Ils furent renvoyés vers leurs terres en 1868 où ils développèrent ce nouvel artisanat.
Culture et style.
Les Navajos adorent les bijoux et les portent dans la vie quotidienne. L’achat de bijoux en turquoise représente un investissement pour les Navajo eux-mêmes, et même si aujourd’hui les pierres sont souvent importées (cela se voit en fonction du prix du bijou) leur bijoux restent des bijoux authentiques. Les Navajos utilisent parfois les boutiques de prêt-sur-gage qui leur servent en quelque sorte de « coffre », et reprennent leurs bijoux pour les grandes occasions.
Les Navajos sont dans la réciprocité, l’échange de cadeaux. Celui qui offre reçoit aussi un présent. Il y a donc une grande circulation de bijoux au sein de la Nation.
Lorsqu’on parle de bijoux amérindiens, cela recouvre principalement trois types de bijoux, trois peuples voisins géographiquement mais différents.
Le style Navajo se distingue du style Hopi et du style Zuni.
Les Navajos sont les principaux fabricants de bijoux amérindiens. Lorsqu’ un bijou est en argent massif (sterling silver, argent le plus pur à 925/1000) avec de grosses pierres, il y a de fortes chances qu’il soit Navajo.
S’il s’agit d’un bijou serti de petites pierres, en mosaïque ou cloisonnées, on peut croire que le travail est Zuni.
Si le bijou est tout en argent, travaillé en superposition (technique de recouvrement appelée « overlay » par opposition à « inlay » technique d’incrustation des pierres), avec la partie inférieure oxydée, noircie, afin de faire ressortir le décor, peut-être est-ce un travail Hopi.

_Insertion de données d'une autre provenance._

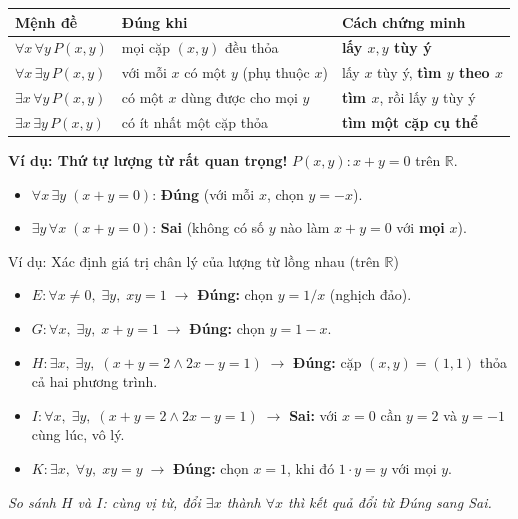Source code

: \documentclass[12pt,a4paper]{article}
\begin{document}
\begin{center}
\renewcommand{\arraystretch}{1.25}
\begin{tabular}{lll}
\toprule
\textbf{Mệnh đề} & \textbf{Đúng khi} & \textbf{Cách chứng minh} \\
\midrule
$\forall x\,\forall y\, P(x, y)$ & mọi cặp $(x, y)$ đều thỏa & \textbf{lấy $x, y$ tùy ý} \\
$\forall x\,\exists y\, P(x, y)$ & với mỗi $x$ có một $y$ (phụ thuộc $x$) & lấy $x$ tùy ý, \textbf{tìm $y$ theo $x$} \\
$\exists x\,\forall y\, P(x, y)$ & có một $x$ dùng được cho mọi $y$ & \textbf{tìm $x$}, rồi lấy $y$ tùy ý \\
$\exists x\,\exists y\, P(x, y)$ & có ít nhất một cặp thỏa & \textbf{tìm một cặp cụ thể} \\
\bottomrule
\end{tabular}
\end{center}

\textbf{Ví dụ: Thứ tự lượng từ rất quan trọng!} $P(x, y) : x + y = 0$ trên $\mathbb{R}$.
\begin{itemize}
  \item $\forall x\,\exists y\;(x + y = 0)$: \textcolor{AccentGreen}{\textbf{Đúng}} (với mỗi $x$, chọn $y = -x$).
  \item $\exists y\,\forall x\;(x + y = 0)$: \textcolor{AccentRed}{\textbf{Sai}} (không có số $y$ nào làm $x + y = 0$ với \textbf{mọi} $x$).
\end{itemize}

\begin{baitap}{Ví dụ: Xác định giá trị chân lý của lượng từ lồng nhau (trên $\mathbb{R}$)}
\begin{itemize}
  \item $E: \forall x \neq 0,\; \exists y,\; xy = 1 \;\rightarrow$ \textcolor{AccentGreen}{\textbf{Đúng:}} chọn $y = 1/x$ (nghịch đảo).
  \item $G: \forall x,\; \exists y,\; x + y = 1 \;\rightarrow$ \textcolor{AccentGreen}{\textbf{Đúng:}} chọn $y = 1 - x$.
  \item $H: \exists x,\; \exists y,\; (x + y = 2 \land 2x - y = 1) \;\rightarrow$ \textcolor{AccentGreen}{\textbf{Đúng:}} cặp $(x, y) = (1, 1)$ thỏa cả hai phương trình.
  \item $I: \forall x,\; \exists y,\; (x + y = 2 \land 2x - y = 1) \;\rightarrow$ \textcolor{AccentRed}{\textbf{Sai:}} với $x = 0$ cần $y = 2$ và $y = -1$ cùng lúc, vô lý.
  \item $K: \exists x,\; \forall y,\; xy = y \;\rightarrow$ \textcolor{AccentGreen}{\textbf{Đúng:}} chọn $x = 1$, khi đó $1 \cdot y = y$ với mọi $y$.
\end{itemize}
\textit{So sánh $H$ và $I$: cùng vị từ, đổi $\exists x$ thành $\forall x$ thì kết quả đổi từ Đúng sang Sai.}
\end{baitap}
\end{document}
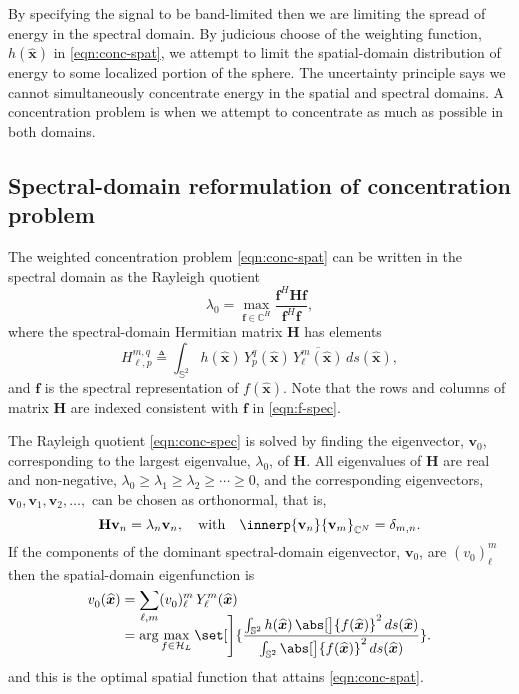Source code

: \documentclass[10pt, twocolumn, twoside]{IEEEtran}
\newcommand{\untsph}{\mathbb{S}^{2}} %
\newcommand{\unit}[1]{\widehat{\bm{#1}}}
\newcommand{\cmplx}{\mathbb{C}} %
\newcommand{\dfn}{\triangleq}
\newcommand{\conj}[1]{\overline{#1}} %
\begin{document}
By specifying the signal to be band-limited then we are limiting the spread of energy in the spectral domain.  By judicious choose of the weighting function, $h(\unit{x})$ in \eqref{eqn:conc-spat}, we attempt to limit the spatial-domain distribution of energy to some localized portion of the sphere.  The uncertainty principle says we cannot simultaneously concentrate energy in the spatial and spectral domains.  A concentration problem is when we attempt to concentrate as much as possible in both domains.

\subsection{Spectral-domain reformulation of concentration problem}

The weighted concentration problem \eqref{eqn:conc-spat} can be written in the spectral domain as the Rayleigh quotient
\begin{equation}
\label{eqn:conc-spec}
	\lambda_0
	=\max_{\mathbf{f}\in\cmplx^{H}}\frac{\mathbf{f}^H\mathbf{H}\mathbf{f}}%
	{\mathbf{f}^H\mathbf{f}},
\end{equation}
where the spectral-domain Hermitian matrix $\mathbf{H}$ has elements
\begin{equation}
\label{eqn:W-matrix}
	H_{\ell,p}^{m,q} \dfn \int_{\untsph} h(\unit{x})\,Y_{p}^{q}(\unit{x})\,
		\conj{Y_{\ell}^{m}(\unit{x})}\,ds(\unit{x}),
\end{equation}
and $\mathbf{f}$ is the spectral representation of $f(\unit{x})$.  Note that the rows and columns of matrix $\mathbf{H}$ are indexed consistent with $\mathbf{f}$ in \eqref{eqn:f-spec}.

The Rayleigh quotient \eqref{eqn:conc-spec} is solved by finding the eigenvector, $\mathbf{v}_0$, corresponding to the largest eigenvalue, $\lambda_0$, of $\mathbf{H}$.  All eigenvalues of $\mathbf{H}$ are real and non-negative, $\lambda_0\geq\lambda_1\geq\lambda_2\geq\dotsb\geq0$, and the corresponding eigenvectors, $\mathbf{v}_0,\mathbf{v}_1, \mathbf{v}_2, \dotsc,$ can be chosen as orthonormal, that is,
\[
	\mathbf{H}\mathbf{v}_n=\lambda_n\mathbf{v}_n,\quad\text{with}\quad\innerp{\mathbf{v}_n}{\mathbf{v}_m}_{\cmplx^N}=\delta_{m,n}.
\]
If the components of the dominant spectral-domain eigenvector, $\mathbf{v}_0$, are $(v^{}_0)_{\ell}^{m}$ then the spatial-domain eigenfunction is
\begin{equation}
\label{eqn:spat-eigen}
\begin{split}
	v^{}_{0}(\unit{x})
	&=\smash{\sum_{\ell,m}} (v^{}_0)_{\ell}^{m}\, Y_{\ell}^{m}(\unit{x}) \\
	&=\arg\max_{f\in\mathcal{H}_{L}}
		\set[\Bigg]{\frac{\int_{\untsph} h(\unit{x})\,\abs[\big]{f(\unit{x})}^2\,ds(\unit{x})}%
		{\int_{\untsph} \abs[\big]{f(\unit{x})}^2\,ds(\unit{x})}}.
\end{split}
\end{equation}
and this is the optimal spatial function that attains \eqref{eqn:conc-spat}.
\end{document}
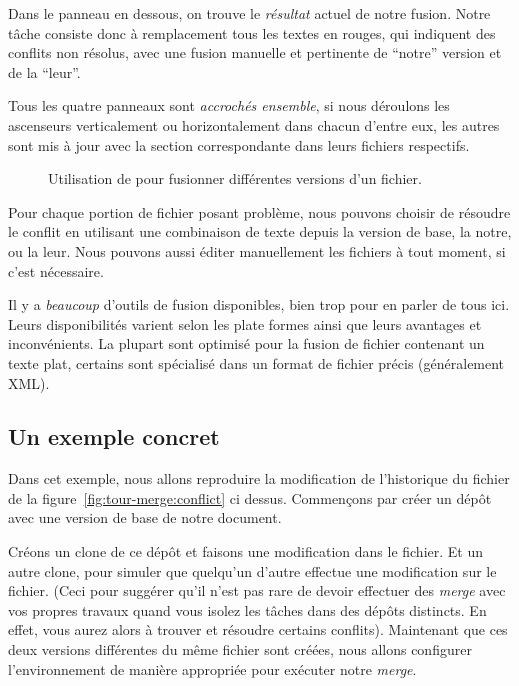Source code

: Dans le panneau en dessous, on trouve le \emph{résultat} actuel de notre
fusion. Notre tâche consiste donc à remplacement tous les textes en rouges,
qui indiquent des conflits non résolus, avec une fusion manuelle et pertinente
de ``notre'' version et de la ``leur''. 

Tous les quatre panneaux sont \emph{accrochés ensemble}, si nous déroulons
les ascenseurs verticalement ou horizontalement dans chacun d'entre eux, les
autres sont mis à jour avec la section correspondante dans leurs fichiers
respectifs.

\begin{figure}[ht]
  \centering
  \caption{Utilisation de  pour fusionner différentes versions
  d'un fichier.}
  \label{fig:tour-merge:kdiff3}
\end{figure}

Pour chaque portion de fichier posant problème, nous pouvons choisir 
de résoudre le conflit en utilisant une combinaison 
de texte depuis la version de base, la notre, ou la leur. Nous pouvons 
aussi éditer manuellement les fichiers à tout moment, si c'est
nécessaire.

Il y a \emph{beaucoup} d'outils de fusion disponibles, bien trop pour
en parler de tous ici. Leurs disponibilités varient selon les plate formes
ainsi que leurs avantages et inconvénients. La plupart sont optimisé pour
la fusion de fichier contenant un texte plat, certains sont spécialisé
dans un format de fichier précis (généralement XML).

\subsection{Un exemple concret}

Dans cet exemple, nous allons reproduire la modification de l'historique
du fichier de la figure~\ref{fig:tour-merge:conflict} ci dessus. Commençons
par créer un dépôt avec une version de base de notre document.

Créons un clone de ce dépôt et faisons une modification dans le fichier.
Et un autre clone, pour simuler que quelqu'un d'autre effectue une
modification sur le fichier. (Ceci pour suggérer qu'il n'est pas rare
de devoir effectuer des \textit{merge} avec vos propres travaux quand 
vous isolez les tâches dans des dépôts distincts. En effet, vous 
aurez alors à trouver et résoudre certains conflits).
Maintenant que ces deux versions différentes du même fichier sont 
créées, nous allons configurer l'environnement de manière appropriée pour
exécuter notre \textit{merge}.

Généralement, les artistes Zuni et Navajo signent des initiales de leur prénom et nom leur œuvre au dos. Les artistes Hopi généralement utilisent un symbole, comme un flocon de neige ou un soleil par exemple, pour signer leur travail.
Ces bijoux sont artisanaux, autant produits pour les Navajos eux-mêmes que destinés à la vente pour les touristes. Ils sont dans l’ensemble réalisés par des hommes, même s’ils sont parfois aidés de leur femme. Les femmes, elles, sont plutôt spécialisées dans le tissage.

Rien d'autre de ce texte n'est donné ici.